It’s something that’s been brewing in your mind for quite some time now. You’re on cloud nine and can’t imagine the rest of your life without the person you have been dating and building a life with. With equal parts nervousness and excitement, and the butterflies in your stomach fluttering faster and faster, you seriously consider taking your relationship to the next level. Of course, it’s more than just getting down on one knee and popping the question. So obtaining tips and legal advice for getting engaged in South Africa is essential to ensure you are in the know, protected and prepared.
More than a gesture of commitment, it’s a legally binding agreement
Let’s put all the romance aside for a moment and look at engagement from a legal point of view: essentially it’s a legal agreement. More specifically, an agreement to get married on a specific date or at some point. “It’s an agreement between two people who have a serious intention of creating a legal obligation in the future. A contract to contract, if you will” explains Adv. Jackie Nagtegaal, LAW FOR ALL’s Managing Director.
And, because engagement is a legal binding agreement, it certainly also has consequences in the eyes of the law if broken off (more on this a little later in the feature).
Getting engaged with all the bells and whistles is in no way a legal prerequisite for a valid engagement in South Africa. In fact, there are no formalities required. “The table at a romantic restaurant, shimmering diamond ring and fancy engagement party are no more than part of customs and traditions, says Nagtegaal.
Being in love isn’t enough: not everyone can legally get engaged
Anyone who wants to put a ring on it must have the capacity to understand the nature and consequences of getting engaged fully. “A person who is under the influence of drugs or alcohol, for example, may not be able to understand what they agree to and can’t legally get engaged,” adds Nagtegaal.
What’s more, to get engaged, both partners must be adults in the eyes of the law (at least 18 years old). An exception can be made for minors whose parents consent or who have been emancipated. Keep in mind that minors also need permission from the Minister of Home Affairs to get married.
No one may bully you into getting engaged: “Both partners must absolutely and unequivocally agree to the engagement. What’s more, there mustn’t be any law that prohibits you from getting married, meaning you can’t get engaged to a blood relative or more than one person unless you intend to get married under Customary Law, which allows for multiple partners,” clarifies Nagtegaal.
They said “Yes!”: What now?
Well, pop the champagne and enjoy the moment, for starters! Of course, with that “yes”, must be an understanding that you have now made a promise to each other to get married, which is a big commitment. A legal commitment to be exact. If all goes well and your post-engagement life confirms your compatibility, then that’s a one-way ticket down the aisle.
What if things go south? Do we still have to get married?
It’s certainly not something you think about when you’re planning your big day! But if the love runs out or the future no longer seems as bright, you don’t have to get married – all the more reason to seek legal advice for getting engaged. While engagement is a contract of sorts, it’s unique in the sense that no one can demand that the promise be enforced; you cannot force someone to marry you.
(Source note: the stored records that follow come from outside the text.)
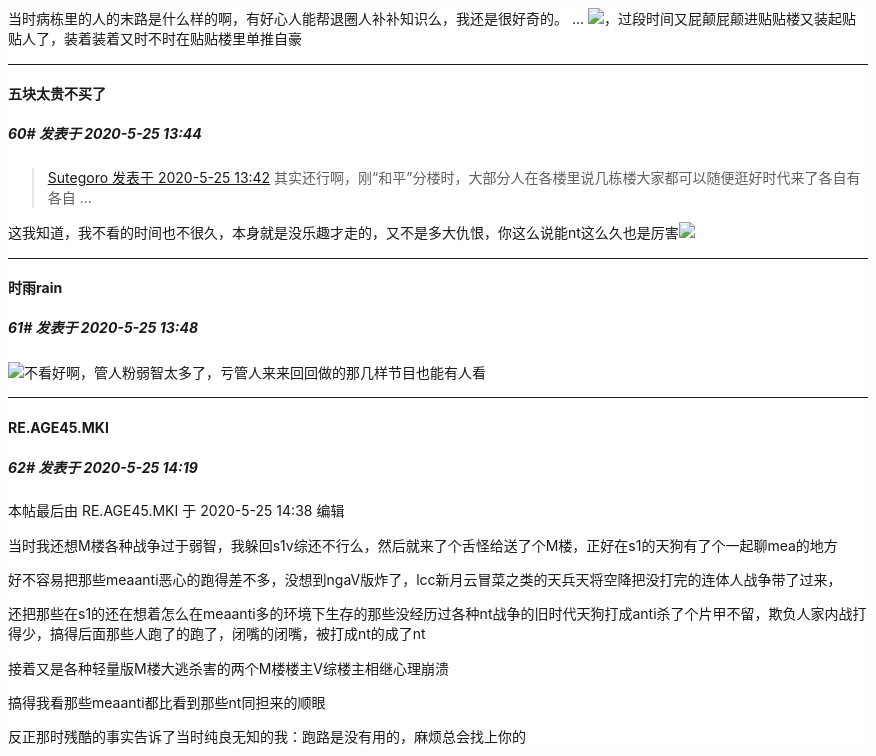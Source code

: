 当时病栋里的人的末路是什么样的啊，有好心人能帮退圈人补补知识么，我还是很好奇的。 ...</blockquote>
<img src="https://static.saraba1st.com/image/smiley/face2017/067.png" referrerpolicy="no-referrer">，过段时间又屁颠屁颠进贴贴楼又装起贴贴人了，装着装着又时不时在贴贴楼里单推自豪







*****

####  五块太贵不买了  
##### 60#       发表于 2020-5-25 13:44



<blockquote><a href="httphttps://bbs.saraba1st.com/2b/forum.php?mod=redirect&amp;goto=findpost&amp;pid=47551544&amp;ptid=1937470" target="_blank">Sutegoro 发表于 2020-5-25 13:42</a>
其实还行啊，刚“和平”分楼时，大部分人在各楼里说几栋楼大家都可以随便逛好时代来了各自有各自 ...</blockquote>
这我知道，我不看的时间也不很久，本身就是没乐趣才走的，又不是多大仇恨，你这么说能nt这么久也是厉害<img src="https://static.saraba1st.com/image/smiley/face2017/068.png" referrerpolicy="no-referrer">







*****

####  时雨rain  
##### 61#       发表于 2020-5-25 13:48



<img src="https://static.saraba1st.com/image/smiley/face2017/057.png" referrerpolicy="no-referrer">不看好啊，管人粉弱智太多了，亏管人来来回回做的那几样节目也能有人看







*****

####  RE.AGE45.MKⅠ  
##### 62#       发表于 2020-5-25 14:19



 本帖最后由 RE.AGE45.MKⅠ 于 2020-5-25 14:38 编辑 

当时我还想M楼各种战争过于弱智，我躲回s1v综还不行么，然后就来了个舌怪给送了个M楼，正好在s1的天狗有了个一起聊mea的地方

好不容易把那些meaanti恶心的跑得差不多，没想到ngaV版炸了，lcc新月云冒菜之类的天兵天将空降把没打完的连体人战争带了过来，

还把那些在s1的还在想着怎么在meaanti多的环境下生存的那些没经历过各种nt战争的旧时代天狗打成anti杀了个片甲不留，欺负人家内战打得少，搞得后面那些人跑了的跑了，闭嘴的闭嘴，被打成nt的成了nt

接着又是各种轻量版M楼大逃杀害的两个M楼楼主V综楼主相继心理崩溃

搞得我看那些meaanti都比看到那些nt同担来的顺眼

反正那时残酷的事实告诉了当时纯良无知的我：跑路是没有用的，麻烦总会找上你的

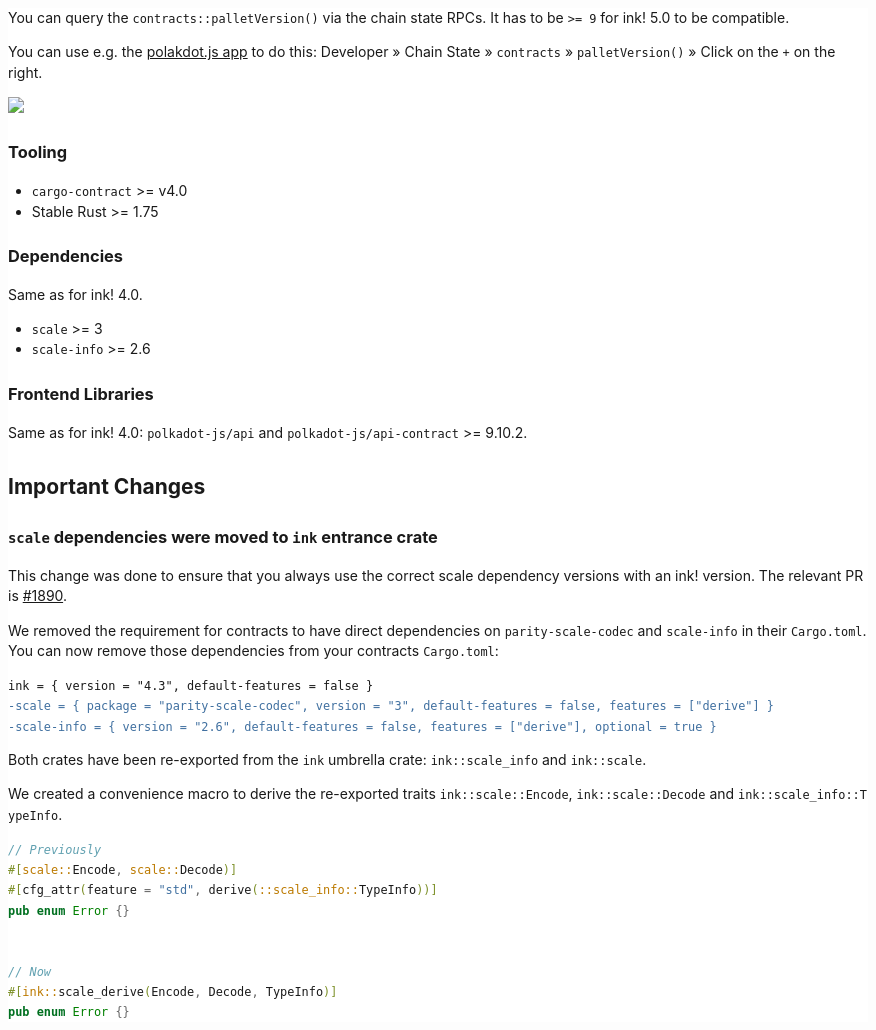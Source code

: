 You can query the `contracts::palletVersion()` via the chain state RPCs. It has to
be `>= 9` for ink! 5.0 to be compatible.

You can use e.g. the [polakdot.js app](https://polkadot.js.org/apps/) to do this:
Developer » Chain State » `contracts` » `palletVersion()` » Click on the `+` on the right.

<img src="/img/pallet-version.png"  />

### Tooling

* `cargo-contract` >= v4.0
* Stable Rust >= 1.75
 
### Dependencies

Same as for ink! 4.0.

* `scale` >= 3
* `scale-info` >= 2.6

### Frontend Libraries

Same as for ink! 4.0: `polkadot-js/api` and `polkadot-js/api-contract` >= 9.10.2.

## Important Changes

### `scale` dependencies were moved to `ink` entrance crate

This change was done to ensure that you always use the correct scale dependency versions
with an ink! version. The relevant PR is [#1890](https://github.com/paritytech/ink/pull/1890).

We removed the requirement for contracts to have direct dependencies on `parity-scale-codec`
and `scale-info` in their `Cargo.toml`. 
You can now remove those dependencies from your contracts `Cargo.toml`:

```diff
ink = { version = "4.3", default-features = false }
-scale = { package = "parity-scale-codec", version = "3", default-features = false, features = ["derive"] }
-scale-info = { version = "2.6", default-features = false, features = ["derive"], optional = true }
```

Both crates have been re-exported from the `ink` umbrella crate: `ink::scale_info` and `ink::scale`.

We created a convenience macro to derive the re-exported traits `ink::scale::Encode`,
`ink::scale::Decode` and `ink::scale_info::TypeInfo`.

```rust
// Previously
#[scale::Encode, scale::Decode)]
#[cfg_attr(feature = "std", derive(::scale_info::TypeInfo))]
pub enum Error {}


// Now
#[ink::scale_derive(Encode, Decode, TypeInfo)]
pub enum Error {}
```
My fiancé wants to break off the engagement – do I have grounds for legal action for the time and money I have invested in the relationship?
No one wants to be blindsided by a sudden calling off of an engagement! In addition to the emotional strain and stress, you invest a lot of time, money and effort in building a life together and planning a wedding. If your fiancé breaks off the engagement without a good reason (one that makes the chances of a successful marriage highly unlikely), you may potentially claim damages for breach of contract. But, your claim will be limited to the actual expenses for planning and preparing for the wedding.
So… what about the engagement ring? Who gets to keep it?
While an engagement ring isn’t legally required, it is a symbol of the commitment to get married. Of course, the expensive sparkly item can cause some contention if the engagement is called off, especially when emotions and price tags run high. If you mutually decide to end your relationship (and the engagement), the ring must be returned to whoever bought it. On the other hand, if the person who bought it breaks off the engagement without having a good reason, the recipient may keep all gifts, including the ring.
Pop the question with confidence
And, so, as your mind is racing with all these intentions to propose to your significant other, be sure to come down from cloud nine just for a moment and unpack what this commitment means and seek legal advice for getting engaged. From there, embrace the butterflies and the euphoria and make the most of the moment.